WHAT YOU WILL DO
Copy all lines containing the string "context" from the records below.

RECORD SET
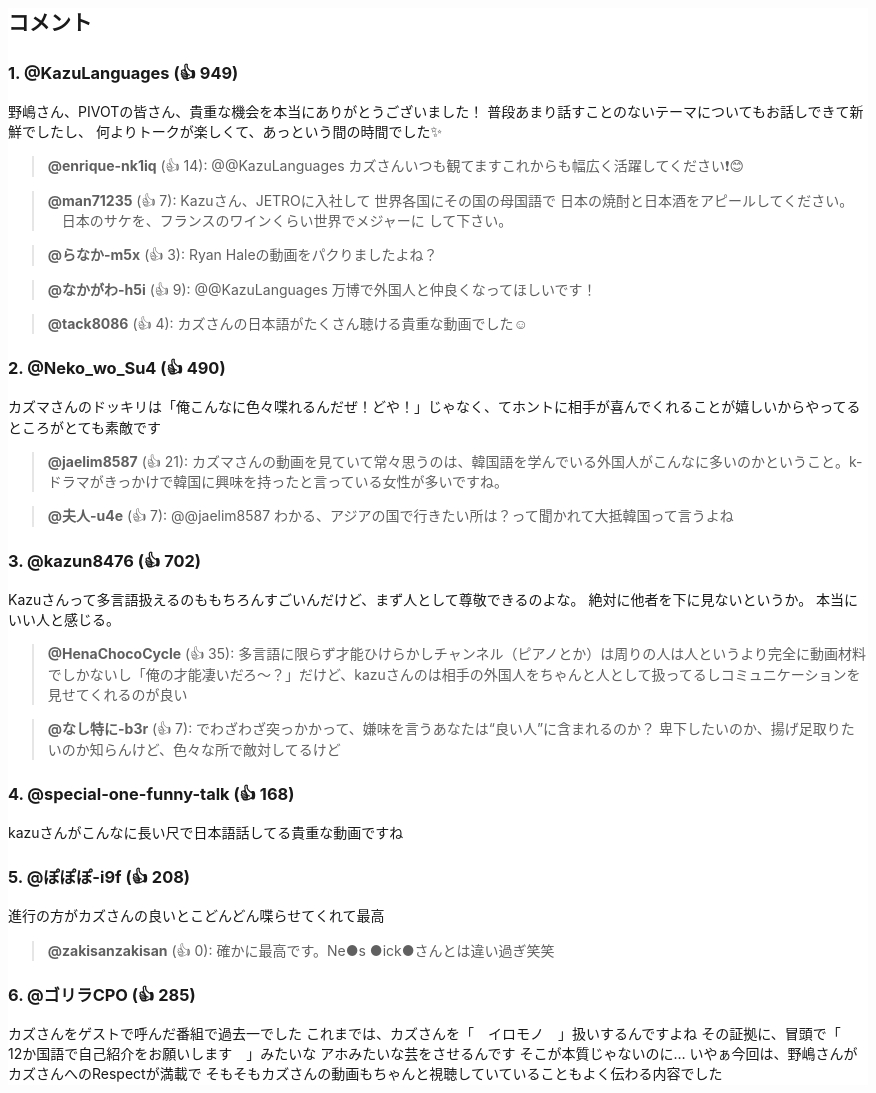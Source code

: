 ## コメント

### 1. @KazuLanguages (👍 949)
野嶋さん、PIVOTの皆さん、貴重な機会を本当にありがとうございました！
普段あまり話すことのないテーマについてもお話しできて新鮮でしたし、
何よりトークが楽しくて、あっという間の時間でした✨

> **@enrique-nk1iq** (👍 14): @@KazuLanguages カズさんいつも観てますこれからも幅広く活躍してください❗😊

> **@man71235** (👍 7): Kazuさん、JETROに入社して
世界各国にその国の母国語で
日本の焼酎と日本酒をアピールしてください。
　日本のサケを、フランスのワインくらい世界でメジャーに
して下さい。

> **@らなか-m5x** (👍 3): Ryan Haleの動画をパクりましたよね？

> **@なかがわ-h5i** (👍 9): @@KazuLanguages 万博で外国人と仲良くなってほしいです！

> **@tack8086** (👍 4): カズさんの日本語がたくさん聴ける貴重な動画でした☺

### 2. @Neko_wo_Su4 (👍 490)
カズマさんのドッキリは「俺こんなに色々喋れるんだぜ！どや！」じゃなく、てホントに相手が喜んでくれることが嬉しいからやってるところがとても素敵です

> **@jaelim8587** (👍 21): カズマさんの動画を見ていて常々思うのは、韓国語を学んでいる外国人がこんなに多いのかということ。k-ドラマがきっかけで韓国に興味を持ったと言っている女性が多いですね。

> **@夫人-u4e** (👍 7): @@jaelim8587 わかる、アジアの国で行きたい所は？って聞かれて大抵韓国って言うよね

### 3. @kazun8476 (👍 702)
Kazuさんって多言語扱えるのももちろんすごいんだけど、まず人として尊敬できるのよな。
絶対に他者を下に見ないというか。
本当にいい人と感じる。

> **@HenaChocoCycle** (👍 35): 多言語に限らず才能ひけらかしチャンネル（ピアノとか）は周りの人は人というより完全に動画材料でしかないし「俺の才能凄いだろ〜？」だけど、kazuさんのは相手の外国人をちゃんと人として扱ってるしコミュニケーションを見せてくれるのが良い

> **@なし特に-b3r** (👍 7): でわざわざ突っかかって、嫌味を言うあなたは“良い人”に含まれるのか？
卑下したいのか、揚げ足取りたいのか知らんけど、色々な所で敵対してるけど

### 4. @special-one-funny-talk (👍 168)
kazuさんがこんなに長い尺で日本語話してる貴重な動画ですね

### 5. @ぽぽぽ-i9f (👍 208)
進行の方がカズさんの良いとこどんどん喋らせてくれて最高

> **@zakisanzakisan** (👍 0): 確かに最高です。Ne●s  ●ick●さんとは違い過ぎ笑笑

### 6. @ゴリラCPO (👍 285)
カズさんをゲストで呼んだ番組で過去一でした
これまでは、カズさんを「　イロモノ　」扱いするんですよね
その証拠に、冒頭で「　12か国語で自己紹介をお願いします　」みたいな
アホみたいな芸をさせるんです
そこが本質じゃないのに…
いやぁ今回は、野嶋さんがカズさんへのRespectが満載で
そもそもカズさんの動画もちゃんと視聴していていることもよく伝わる内容でした
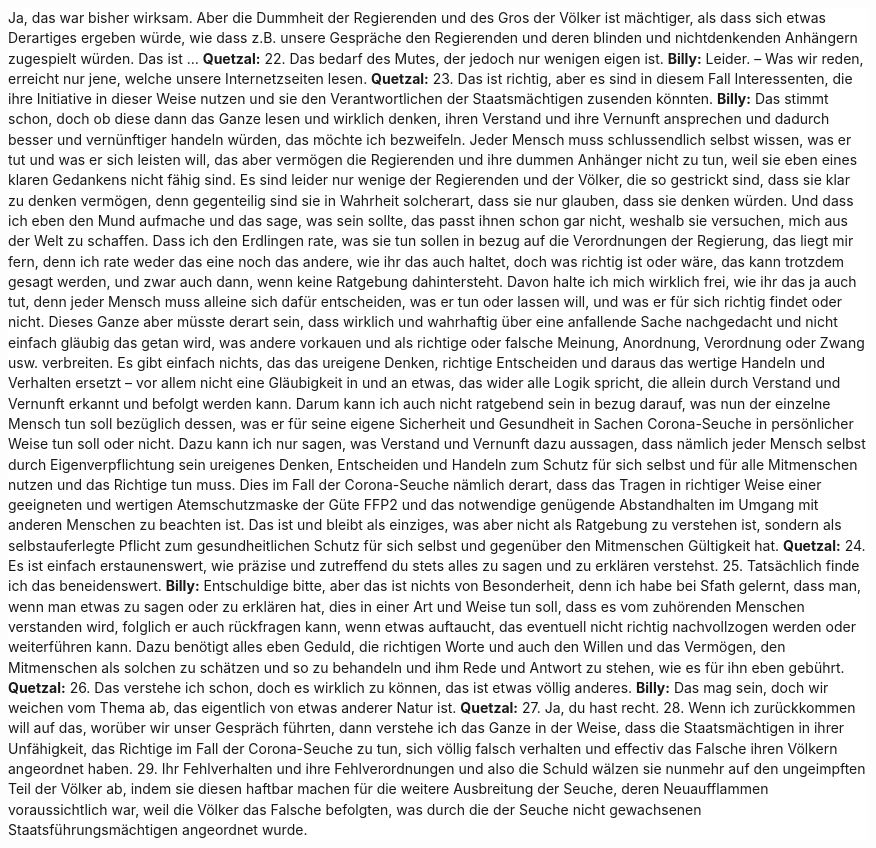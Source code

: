 Ja, das war bisher wirksam. Aber die Dummheit der Regierenden und des Gros der Völker ist mächtiger, als dass sich etwas Derartiges ergeben würde, wie dass z.B. unsere Gespräche den Regierenden und deren blinden und nichtdenkenden Anhängern zugespielt würden. Das ist …
**Quetzal:**
22. Das bedarf des Mutes, der jedoch nur wenigen eigen ist.
**Billy:**
Leider. – Was wir reden, erreicht nur jene, welche unsere Internetzseiten lesen.
**Quetzal:**
23. Das ist richtig, aber es sind in diesem Fall Interessenten, die ihre Initiative in dieser Weise nutzen und sie den Verantwortlichen der Staatsmächtigen zusenden könnten.
**Billy:**
Das stimmt schon, doch ob diese dann das Ganze lesen und wirklich denken, ihren Verstand und ihre Vernunft ansprechen und dadurch besser und vernünftiger handeln würden, das möchte ich bezweifeln. Jeder Mensch muss schlussendlich selbst wissen, was er tut und was er sich leisten will, das aber vermögen die Regierenden und ihre dummen Anhänger nicht zu tun, weil sie eben eines klaren Gedankens nicht fähig sind. Es sind leider nur wenige der Regierenden und der Völker, die so gestrickt sind, dass sie klar zu denken vermögen, denn gegenteilig sind sie in Wahrheit solcherart, dass sie nur glauben, dass sie denken würden. Und dass ich eben den Mund aufmache und das sage, was sein sollte, das passt ihnen schon gar nicht, weshalb sie versuchen, mich aus der Welt zu schaffen.
Dass ich den Erdlingen rate, was sie tun sollen in bezug auf die Verordnungen der Regierung, das liegt mir fern, denn ich rate weder das eine noch das andere, wie ihr das auch haltet, doch was richtig ist oder wäre, das kann trotzdem gesagt werden, und zwar auch dann, wenn keine Ratgebung dahintersteht. Davon halte ich mich wirklich frei, wie ihr das ja auch tut, denn jeder Mensch muss alleine sich dafür entscheiden, was er tun oder lassen will, und was er für sich richtig findet oder nicht. Dieses Ganze aber müsste derart sein, dass wirklich und wahrhaftig über eine anfallende Sache nachgedacht und nicht einfach gläubig das getan wird, was andere vorkauen und als richtige oder falsche Meinung, Anordnung, Verordnung oder Zwang usw. verbreiten. Es gibt einfach nichts, das das ureigene Denken, richtige Entscheiden und daraus das wertige Handeln und Verhalten ersetzt – vor allem nicht eine Gläubigkeit in und an etwas, das wider alle Logik spricht, die allein durch Verstand und Vernunft erkannt und befolgt werden kann. Darum kann ich auch nicht ratgebend sein in bezug darauf, was nun der einzelne Mensch tun soll bezüglich dessen, was er für seine eigene Sicherheit und Gesundheit in Sachen Corona-Seuche in persönlicher Weise tun soll oder nicht. Dazu kann ich nur sagen, was Verstand und Vernunft dazu aussagen, dass nämlich jeder Mensch selbst durch Eigenverpflichtung sein ureigenes Denken, Entscheiden und Handeln zum Schutz für sich selbst und für alle Mitmenschen nutzen und das Richtige tun muss. Dies im Fall der Corona-Seuche nämlich derart, dass das Tragen in richtiger Weise einer geeigneten und wertigen Atemschutzmaske der Güte FFP2 und das notwendige genügende Abstandhalten im Umgang mit anderen Menschen zu beachten ist. Das ist und bleibt als einziges, was aber nicht als Ratgebung zu verstehen ist, sondern als selbstauferlegte Pflicht zum gesundheitlichen Schutz für sich selbst und gegenüber den Mitmenschen Gültigkeit hat.
**Quetzal:**
24. Es ist einfach erstaunenswert, wie präzise und zutreffend du stets alles zu sagen und zu erklären verstehst.
25. Tatsächlich finde ich das beneidenswert.
**Billy:**
Entschuldige bitte, aber das ist nichts von Besonderheit, denn ich habe bei Sfath gelernt, dass man, wenn man etwas zu sagen oder zu erklären hat, dies in einer Art und Weise tun soll, dass es vom zuhörenden Menschen verstanden wird, folglich er auch rückfragen kann, wenn etwas auftaucht, das eventuell nicht richtig nachvollzogen werden oder weiterführen kann. Dazu benötigt alles eben Geduld, die richtigen Worte und auch den Willen und das Vermögen, den Mitmenschen als solchen zu schätzen und so zu behandeln und ihm Rede und Antwort zu stehen, wie es für ihn eben gebührt.
**Quetzal:**
26. Das verstehe ich schon, doch es wirklich zu können, das ist etwas völlig anderes.
**Billy:**
Das mag sein, doch wir weichen vom Thema ab, das eigentlich von etwas anderer Natur ist.
**Quetzal:**
27. Ja, du hast recht.
28. Wenn ich zurückkommen will auf das, worüber wir unser Gespräch führten, dann verstehe ich das Ganze in der Weise, dass die Staatsmächtigen in ihrer Unfähigkeit, das Richtige im Fall der Corona-Seuche zu tun, sich völlig falsch verhalten und effectiv das Falsche ihren Völkern angeordnet haben.
29. Ihr Fehlverhalten und ihre Fehlverordnungen und also die Schuld wälzen sie nunmehr auf den ungeimpften Teil der Völker ab, indem sie diesen haftbar machen für die weitere Ausbreitung der Seuche, deren Neuaufflammen voraussichtlich war, weil die Völker das Falsche befolgten, was durch die der Seuche nicht gewachsenen Staatsführungsmächtigen angeordnet wurde.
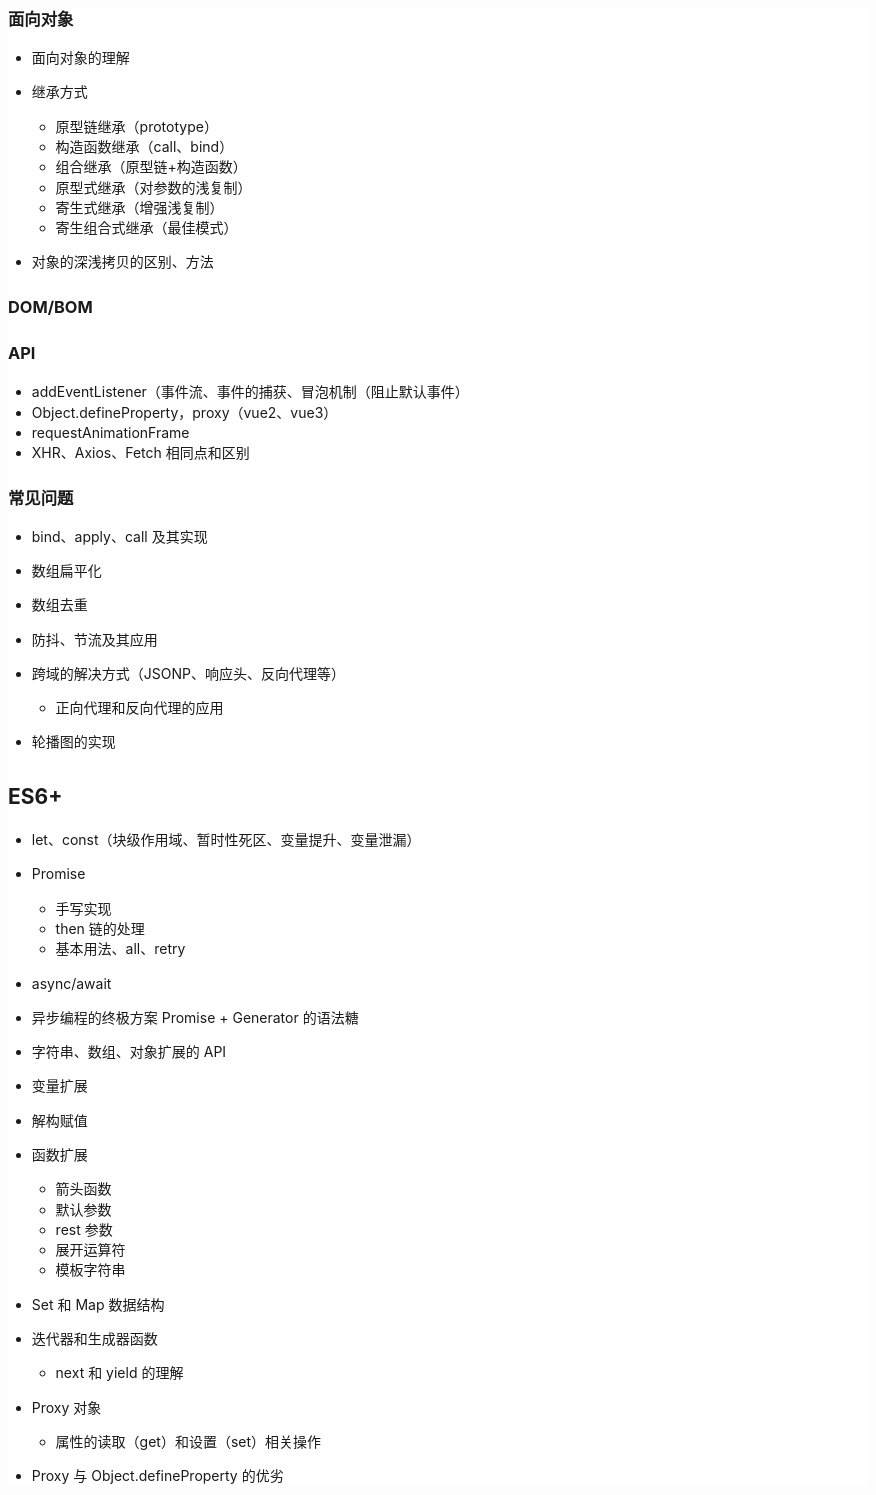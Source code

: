 ### 面向对象

- 面向对象的理解

- 继承方式
  - 原型链继承（prototype）
  - 构造函数继承（call、bind）
  - 组合继承（原型链+构造函数）
  - 原型式继承（对参数的浅复制）
  - 寄生式继承（增强浅复制）
  - 寄生组合式继承（最佳模式）

- 对象的深浅拷贝的区别、方法

### DOM/BOM



### API

- addEventListener（事件流、事件的捕获、冒泡机制（阻止默认事件）
- Object.defineProperty，proxy（vue2、vue3）
- requestAnimationFrame
- XHR、Axios、Fetch 相同点和区别

### 常见问题

- bind、apply、call 及其实现

- 数组扁平化

- 数组去重

- 防抖、节流及其应用
- 跨域的解决方式（JSONP、响应头、反向代理等）
  - 正向代理和反向代理的应用
- 轮播图的实现



## ES6+

- let、const（块级作用域、暂时性死区、变量提升、变量泄漏）

- Promise
  - 手写实现
  - then 链的处理
  - 基本用法、all、retry
- async/await
- 异步编程的终极方案 Promise + Generator 的语法糖
- 字符串、数组、对象扩展的 API
- 变量扩展
- 解构赋值
- 函数扩展
  - 箭头函数
  - 默认参数
  - rest 参数
  - 展开运算符
  - 模板字符串
- Set 和 Map 数据结构
- 迭代器和生成器函数
  - next 和 yield 的理解
- Proxy 对象
  - 属性的读取（get）和设置（set）相关操作
- Proxy 与 Object.defineProperty 的优劣
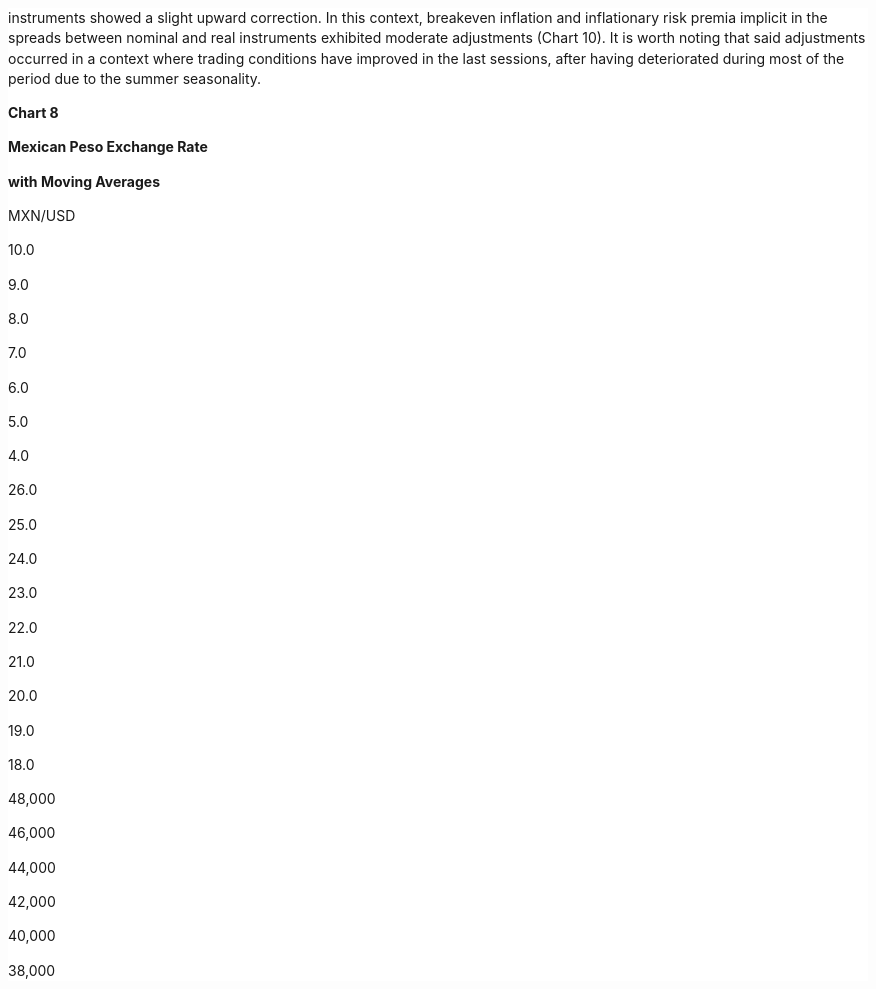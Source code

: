 instruments showed a slight upward correction. In
this context, breakeven inflation and inflationary risk
premia implicit in the spreads between nominal and
real instruments exhibited moderate adjustments
(Chart 10). It is worth noting that said adjustments
occurred in a context where trading conditions have
improved in the last sessions, after having
deteriorated during most of the period due to the
summer seasonality.


**Chart 8**

**Mexican Peso Exchange Rate**

**with Moving Averages**

MXN/USD


10.0

9.0

8.0

7.0

6.0

5.0

4.0


26.0

25.0

24.0

23.0

22.0

21.0

20.0

19.0

18.0


48,000

46,000

44,000

42,000

40,000

38,000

EXERCISE RESPONSE
this context, breakeven inflation and inflationary risk
occurred in a context where trading conditions have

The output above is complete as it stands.